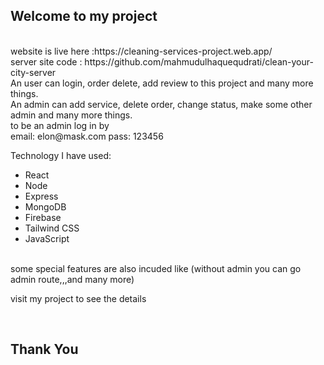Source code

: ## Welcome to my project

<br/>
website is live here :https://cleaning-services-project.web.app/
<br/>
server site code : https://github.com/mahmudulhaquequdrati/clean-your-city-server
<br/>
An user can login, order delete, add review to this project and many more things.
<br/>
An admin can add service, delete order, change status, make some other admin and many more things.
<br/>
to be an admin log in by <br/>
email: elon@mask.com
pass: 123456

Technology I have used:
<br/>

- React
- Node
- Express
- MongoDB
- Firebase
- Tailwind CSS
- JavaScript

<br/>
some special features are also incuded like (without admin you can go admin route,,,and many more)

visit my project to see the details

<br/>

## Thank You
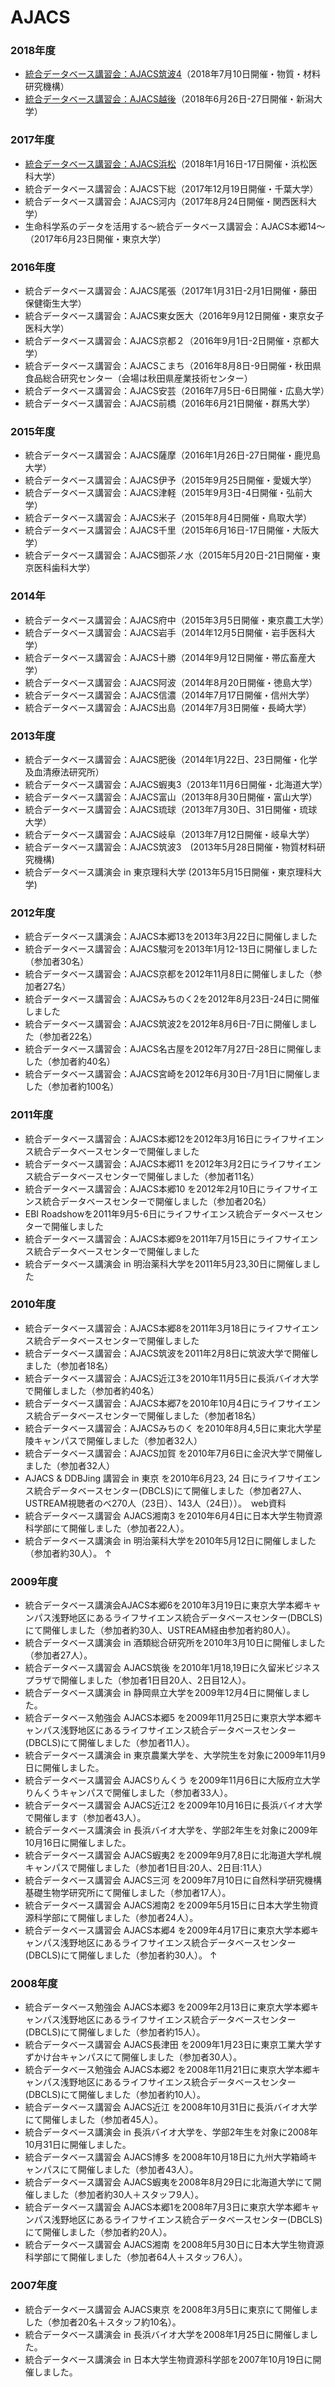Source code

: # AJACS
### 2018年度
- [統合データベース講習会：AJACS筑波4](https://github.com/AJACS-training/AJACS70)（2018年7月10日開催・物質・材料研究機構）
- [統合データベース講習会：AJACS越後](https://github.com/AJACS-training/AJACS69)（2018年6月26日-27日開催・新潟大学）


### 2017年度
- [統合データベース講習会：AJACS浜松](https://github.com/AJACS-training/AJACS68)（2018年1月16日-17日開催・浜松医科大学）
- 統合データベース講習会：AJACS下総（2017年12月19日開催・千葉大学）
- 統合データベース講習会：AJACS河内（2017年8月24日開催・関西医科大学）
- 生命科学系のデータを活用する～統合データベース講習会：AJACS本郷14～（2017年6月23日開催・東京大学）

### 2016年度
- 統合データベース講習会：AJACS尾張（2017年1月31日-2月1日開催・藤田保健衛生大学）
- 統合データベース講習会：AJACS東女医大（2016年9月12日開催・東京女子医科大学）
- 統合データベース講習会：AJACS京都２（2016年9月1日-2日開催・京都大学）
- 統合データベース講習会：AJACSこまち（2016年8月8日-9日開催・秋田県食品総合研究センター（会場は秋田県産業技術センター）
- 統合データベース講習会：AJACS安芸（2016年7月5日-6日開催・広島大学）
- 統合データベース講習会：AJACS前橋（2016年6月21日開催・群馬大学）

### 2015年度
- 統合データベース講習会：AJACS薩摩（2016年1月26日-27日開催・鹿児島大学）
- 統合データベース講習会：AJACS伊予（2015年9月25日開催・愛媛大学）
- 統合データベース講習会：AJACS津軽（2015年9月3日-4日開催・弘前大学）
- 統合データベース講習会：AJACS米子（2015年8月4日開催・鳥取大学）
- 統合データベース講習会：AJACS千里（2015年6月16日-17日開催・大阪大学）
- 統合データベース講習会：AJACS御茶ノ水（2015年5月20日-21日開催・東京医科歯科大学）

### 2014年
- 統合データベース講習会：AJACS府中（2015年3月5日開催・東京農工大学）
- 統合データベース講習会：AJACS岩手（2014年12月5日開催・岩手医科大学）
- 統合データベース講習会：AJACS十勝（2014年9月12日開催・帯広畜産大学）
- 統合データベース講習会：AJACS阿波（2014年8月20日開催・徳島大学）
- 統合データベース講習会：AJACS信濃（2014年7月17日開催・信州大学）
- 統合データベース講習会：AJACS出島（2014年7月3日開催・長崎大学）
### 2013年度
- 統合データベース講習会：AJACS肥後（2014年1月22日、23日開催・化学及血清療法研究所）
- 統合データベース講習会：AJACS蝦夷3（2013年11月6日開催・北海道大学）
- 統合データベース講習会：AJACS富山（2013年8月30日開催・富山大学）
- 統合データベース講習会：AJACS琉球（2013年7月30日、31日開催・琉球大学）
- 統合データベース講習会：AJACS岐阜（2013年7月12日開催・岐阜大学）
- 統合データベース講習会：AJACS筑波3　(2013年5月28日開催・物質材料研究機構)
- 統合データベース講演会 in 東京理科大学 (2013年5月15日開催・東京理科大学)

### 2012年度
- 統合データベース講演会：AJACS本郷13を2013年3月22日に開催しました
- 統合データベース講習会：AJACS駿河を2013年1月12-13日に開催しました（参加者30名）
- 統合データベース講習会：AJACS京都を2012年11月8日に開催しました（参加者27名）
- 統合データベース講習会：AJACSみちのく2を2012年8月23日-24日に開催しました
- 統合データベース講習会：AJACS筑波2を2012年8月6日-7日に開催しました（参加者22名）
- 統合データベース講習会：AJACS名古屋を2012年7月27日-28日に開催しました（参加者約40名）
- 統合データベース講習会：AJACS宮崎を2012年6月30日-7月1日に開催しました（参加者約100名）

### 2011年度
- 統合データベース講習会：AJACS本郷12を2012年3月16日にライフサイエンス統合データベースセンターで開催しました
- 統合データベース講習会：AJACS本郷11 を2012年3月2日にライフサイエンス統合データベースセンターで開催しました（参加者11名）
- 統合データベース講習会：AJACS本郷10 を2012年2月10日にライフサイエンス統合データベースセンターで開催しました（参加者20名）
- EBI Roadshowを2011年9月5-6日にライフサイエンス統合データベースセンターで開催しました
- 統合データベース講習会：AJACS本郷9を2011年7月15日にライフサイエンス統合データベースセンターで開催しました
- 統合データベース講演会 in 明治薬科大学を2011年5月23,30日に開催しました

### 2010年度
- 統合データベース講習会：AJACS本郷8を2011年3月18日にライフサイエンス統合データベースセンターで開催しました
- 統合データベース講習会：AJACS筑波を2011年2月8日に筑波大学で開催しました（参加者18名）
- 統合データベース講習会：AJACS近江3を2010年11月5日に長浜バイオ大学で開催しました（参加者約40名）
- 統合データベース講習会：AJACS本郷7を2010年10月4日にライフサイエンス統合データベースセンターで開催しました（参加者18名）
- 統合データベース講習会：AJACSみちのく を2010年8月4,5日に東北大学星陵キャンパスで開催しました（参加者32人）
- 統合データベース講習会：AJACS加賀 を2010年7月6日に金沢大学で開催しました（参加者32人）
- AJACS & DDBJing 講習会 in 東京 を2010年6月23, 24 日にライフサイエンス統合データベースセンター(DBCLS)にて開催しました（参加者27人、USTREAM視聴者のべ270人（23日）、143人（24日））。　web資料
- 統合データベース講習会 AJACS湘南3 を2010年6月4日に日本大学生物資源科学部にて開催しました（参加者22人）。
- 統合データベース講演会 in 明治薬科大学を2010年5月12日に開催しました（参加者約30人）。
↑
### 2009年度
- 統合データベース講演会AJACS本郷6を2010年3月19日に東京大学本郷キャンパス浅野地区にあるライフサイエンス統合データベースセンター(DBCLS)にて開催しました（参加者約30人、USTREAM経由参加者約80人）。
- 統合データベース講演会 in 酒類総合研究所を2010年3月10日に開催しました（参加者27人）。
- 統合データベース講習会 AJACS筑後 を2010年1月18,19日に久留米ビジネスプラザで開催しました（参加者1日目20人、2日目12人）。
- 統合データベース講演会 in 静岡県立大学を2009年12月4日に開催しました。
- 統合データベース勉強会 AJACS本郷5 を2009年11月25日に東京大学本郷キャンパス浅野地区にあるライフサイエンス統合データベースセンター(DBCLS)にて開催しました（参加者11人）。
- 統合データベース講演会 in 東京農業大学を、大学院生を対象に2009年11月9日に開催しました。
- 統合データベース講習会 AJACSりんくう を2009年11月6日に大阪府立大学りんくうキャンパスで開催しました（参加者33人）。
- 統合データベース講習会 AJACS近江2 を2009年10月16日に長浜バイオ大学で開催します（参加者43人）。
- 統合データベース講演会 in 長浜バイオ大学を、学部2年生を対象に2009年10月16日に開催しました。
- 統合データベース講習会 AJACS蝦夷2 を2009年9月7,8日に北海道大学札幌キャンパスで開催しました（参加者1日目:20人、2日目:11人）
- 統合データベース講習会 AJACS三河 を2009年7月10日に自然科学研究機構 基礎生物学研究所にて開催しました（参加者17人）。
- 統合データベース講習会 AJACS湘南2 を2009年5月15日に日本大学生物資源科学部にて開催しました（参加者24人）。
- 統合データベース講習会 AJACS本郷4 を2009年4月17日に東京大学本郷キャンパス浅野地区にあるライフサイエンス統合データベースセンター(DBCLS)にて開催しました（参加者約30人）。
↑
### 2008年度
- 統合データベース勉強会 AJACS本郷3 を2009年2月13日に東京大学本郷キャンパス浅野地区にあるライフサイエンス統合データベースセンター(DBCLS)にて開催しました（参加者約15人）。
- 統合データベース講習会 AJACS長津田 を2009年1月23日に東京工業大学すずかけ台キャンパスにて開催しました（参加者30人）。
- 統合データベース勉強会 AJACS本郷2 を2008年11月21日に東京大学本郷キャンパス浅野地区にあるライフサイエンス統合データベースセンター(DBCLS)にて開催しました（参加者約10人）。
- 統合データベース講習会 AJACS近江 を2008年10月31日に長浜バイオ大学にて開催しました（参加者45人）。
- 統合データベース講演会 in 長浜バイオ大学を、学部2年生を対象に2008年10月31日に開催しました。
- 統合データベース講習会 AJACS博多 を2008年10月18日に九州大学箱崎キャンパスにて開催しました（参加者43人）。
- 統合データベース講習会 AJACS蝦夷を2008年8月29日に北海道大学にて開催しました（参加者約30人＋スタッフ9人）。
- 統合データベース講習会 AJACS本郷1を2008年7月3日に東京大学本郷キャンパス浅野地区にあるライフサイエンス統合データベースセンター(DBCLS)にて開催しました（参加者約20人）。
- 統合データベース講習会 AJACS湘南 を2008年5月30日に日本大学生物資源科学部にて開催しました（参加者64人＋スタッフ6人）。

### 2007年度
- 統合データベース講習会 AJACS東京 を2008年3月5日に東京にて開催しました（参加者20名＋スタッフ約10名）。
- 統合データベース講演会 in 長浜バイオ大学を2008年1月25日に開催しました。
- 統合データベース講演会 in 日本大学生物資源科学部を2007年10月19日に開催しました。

========================================

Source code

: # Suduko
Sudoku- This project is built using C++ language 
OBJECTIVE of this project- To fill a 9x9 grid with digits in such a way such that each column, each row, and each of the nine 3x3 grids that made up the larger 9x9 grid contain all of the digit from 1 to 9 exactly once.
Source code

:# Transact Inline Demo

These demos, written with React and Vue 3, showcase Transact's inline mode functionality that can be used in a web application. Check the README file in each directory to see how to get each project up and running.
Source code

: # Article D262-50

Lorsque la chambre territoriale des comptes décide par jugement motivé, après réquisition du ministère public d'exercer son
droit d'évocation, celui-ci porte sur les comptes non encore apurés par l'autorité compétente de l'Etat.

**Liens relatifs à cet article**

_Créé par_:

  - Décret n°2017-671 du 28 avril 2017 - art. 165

========================================

Output, from the data above, the lines from the line with "- 統合データベース講習会：AJACS河" to the line with "- 統合データベース講習会：AJACSみちのく2を201" exactly as they stand, both ends included and nothing else.

Problem solution:
- 統合データベース講習会：AJACS河内（2017年8月24日開催・関西医科大学）
- 生命科学系のデータを活用する～統合データベース講習会：AJACS本郷14～（2017年6月23日開催・東京大学）

### 2016年度
- 統合データベース講習会：AJACS尾張（2017年1月31日-2月1日開催・藤田保健衛生大学）
- 統合データベース講習会：AJACS東女医大（2016年9月12日開催・東京女子医科大学）
- 統合データベース講習会：AJACS京都２（2016年9月1日-2日開催・京都大学）
- 統合データベース講習会：AJACSこまち（2016年8月8日-9日開催・秋田県食品総合研究センター（会場は秋田県産業技術センター）
- 統合データベース講習会：AJACS安芸（2016年7月5日-6日開催・広島大学）
- 統合データベース講習会：AJACS前橋（2016年6月21日開催・群馬大学）

### 2015年度
- 統合データベース講習会：AJACS薩摩（2016年1月26日-27日開催・鹿児島大学）
- 統合データベース講習会：AJACS伊予（2015年9月25日開催・愛媛大学）
- 統合データベース講習会：AJACS津軽（2015年9月3日-4日開催・弘前大学）
- 統合データベース講習会：AJACS米子（2015年8月4日開催・鳥取大学）
- 統合データベース講習会：AJACS千里（2015年6月16日-17日開催・大阪大学）
- 統合データベース講習会：AJACS御茶ノ水（2015年5月20日-21日開催・東京医科歯科大学）

### 2014年
- 統合データベース講習会：AJACS府中（2015年3月5日開催・東京農工大学）
- 統合データベース講習会：AJACS岩手（2014年12月5日開催・岩手医科大学）
- 統合データベース講習会：AJACS十勝（2014年9月12日開催・帯広畜産大学）
- 統合データベース講習会：AJACS阿波（2014年8月20日開催・徳島大学）
- 統合データベース講習会：AJACS信濃（2014年7月17日開催・信州大学）
- 統合データベース講習会：AJACS出島（2014年7月3日開催・長崎大学）
### 2013年度
- 統合データベース講習会：AJACS肥後（2014年1月22日、23日開催・化学及血清療法研究所）
- 統合データベース講習会：AJACS蝦夷3（2013年11月6日開催・北海道大学）
- 統合データベース講習会：AJACS富山（2013年8月30日開催・富山大学）
- 統合データベース講習会：AJACS琉球（2013年7月30日、31日開催・琉球大学）
- 統合データベース講習会：AJACS岐阜（2013年7月12日開催・岐阜大学）
- 統合データベース講習会：AJACS筑波3　(2013年5月28日開催・物質材料研究機構)
- 統合データベース講演会 in 東京理科大学 (2013年5月15日開催・東京理科大学)

### 2012年度
- 統合データベース講演会：AJACS本郷13を2013年3月22日に開催しました
- 統合データベース講習会：AJACS駿河を2013年1月12-13日に開催しました（参加者30名）
- 統合データベース講習会：AJACS京都を2012年11月8日に開催しました（参加者27名）
- 統合データベース講習会：AJACSみちのく2を2012年8月23日-24日に開催しました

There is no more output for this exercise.